**Given data:**
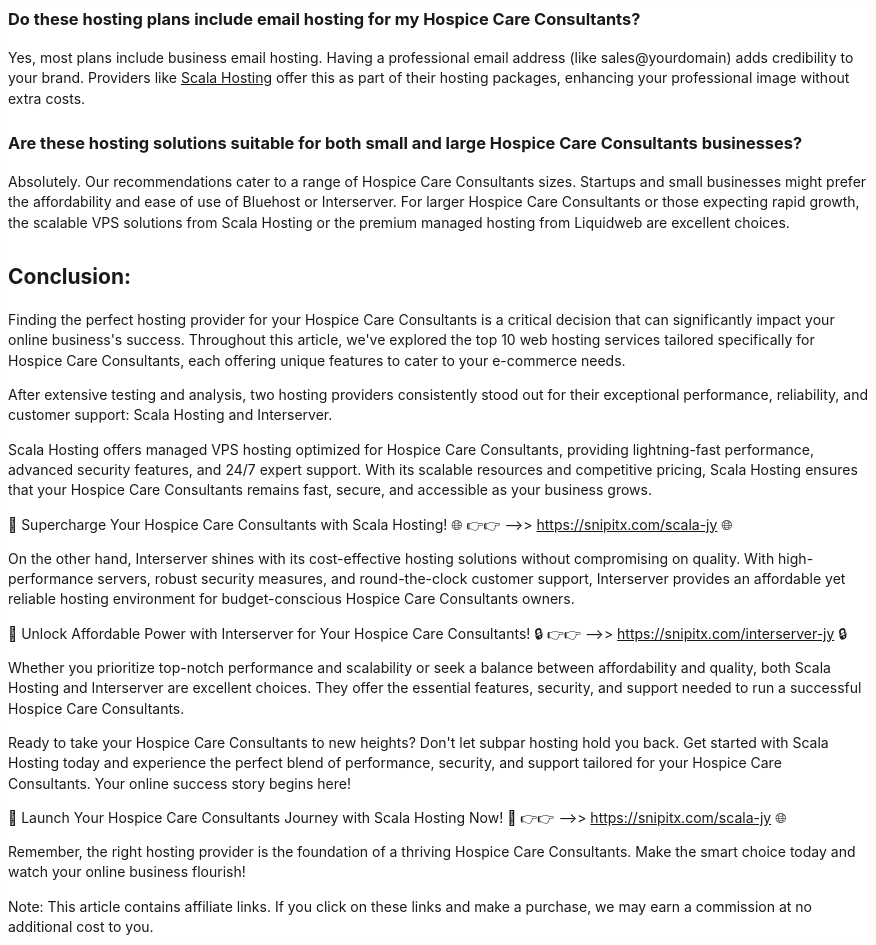 ### Do these hosting plans include email hosting for my Hospice Care Consultants? 
Yes, most plans include business email hosting. Having a professional email address (like sales@yourdomain) adds credibility to your brand. Providers like [Scala Hosting](https://snipitx.com/scala-jy) offer this as part of their hosting packages, enhancing your professional image without extra costs.

### Are these hosting solutions suitable for both small and large Hospice Care Consultants businesses? 
Absolutely. Our recommendations cater to a range of Hospice Care Consultants sizes. Startups and small businesses might prefer the affordability and ease of use of Bluehost or Interserver. For larger Hospice Care Consultants or those expecting rapid growth, the scalable VPS solutions from Scala Hosting or the premium managed hosting from Liquidweb are excellent choices.

## Conclusion:

Finding the perfect hosting provider for your Hospice Care Consultants is a critical decision that can significantly impact your online business's success. Throughout this article, we've explored the top 10 web hosting services tailored specifically for Hospice Care Consultants, each offering unique features to cater to your e-commerce needs.

After extensive testing and analysis, two hosting providers consistently stood out for their exceptional performance, reliability, and customer support: Scala Hosting and Interserver.

Scala Hosting offers managed VPS hosting optimized for Hospice Care Consultants, providing lightning-fast performance, advanced security features, and 24/7 expert support. With its scalable resources and competitive pricing, Scala Hosting ensures that your Hospice Care Consultants remains fast, secure, and accessible as your business grows.

🚀 Supercharge Your Hospice Care Consultants with Scala Hosting! 🌐
👉👉 -->> https://snipitx.com/scala-jy 🌐

On the other hand, Interserver shines with its cost-effective hosting solutions without compromising on quality. With high-performance servers, robust security measures, and round-the-clock customer support, Interserver provides an affordable yet reliable hosting environment for budget-conscious Hospice Care Consultants owners.

💸 Unlock Affordable Power with Interserver for Your Hospice Care Consultants! 🔒
👉👉 -->> https://snipitx.com/interserver-jy 🔒

Whether you prioritize top-notch performance and scalability or seek a balance between affordability and quality, both Scala Hosting and Interserver are excellent choices. They offer the essential features, security, and support needed to run a successful Hospice Care Consultants.

Ready to take your Hospice Care Consultants to new heights? Don't let subpar hosting hold you back. Get started with Scala Hosting today and experience the perfect blend of performance, security, and support tailored for your Hospice Care Consultants. Your online success story begins here!

🚀 Launch Your Hospice Care Consultants Journey with Scala Hosting Now! 🌟
👉👉 -->> https://snipitx.com/scala-jy 🌐

Remember, the right hosting provider is the foundation of a thriving Hospice Care Consultants. Make the smart choice today and watch your online business flourish!

Note: This article contains affiliate links. If you click on these links and make a purchase, we may earn a commission at no additional cost to you.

**Task instructions:**
What is needed is an exact copy of the lines from the start of the records through the line containing "Yes, most plans", with no pictures.

**Exercise solution:**
 ### Do these hosting plans include email hosting for my Hospice Care Consultants? 
Yes, most plans include business email hosting. Having a professional email address (like sales@yourdomain) adds credibility to your brand. Providers like [Scala Hosting](https://snipitx.com/scala-jy) offer this as part of their hosting packages, enhancing your professional image without extra costs.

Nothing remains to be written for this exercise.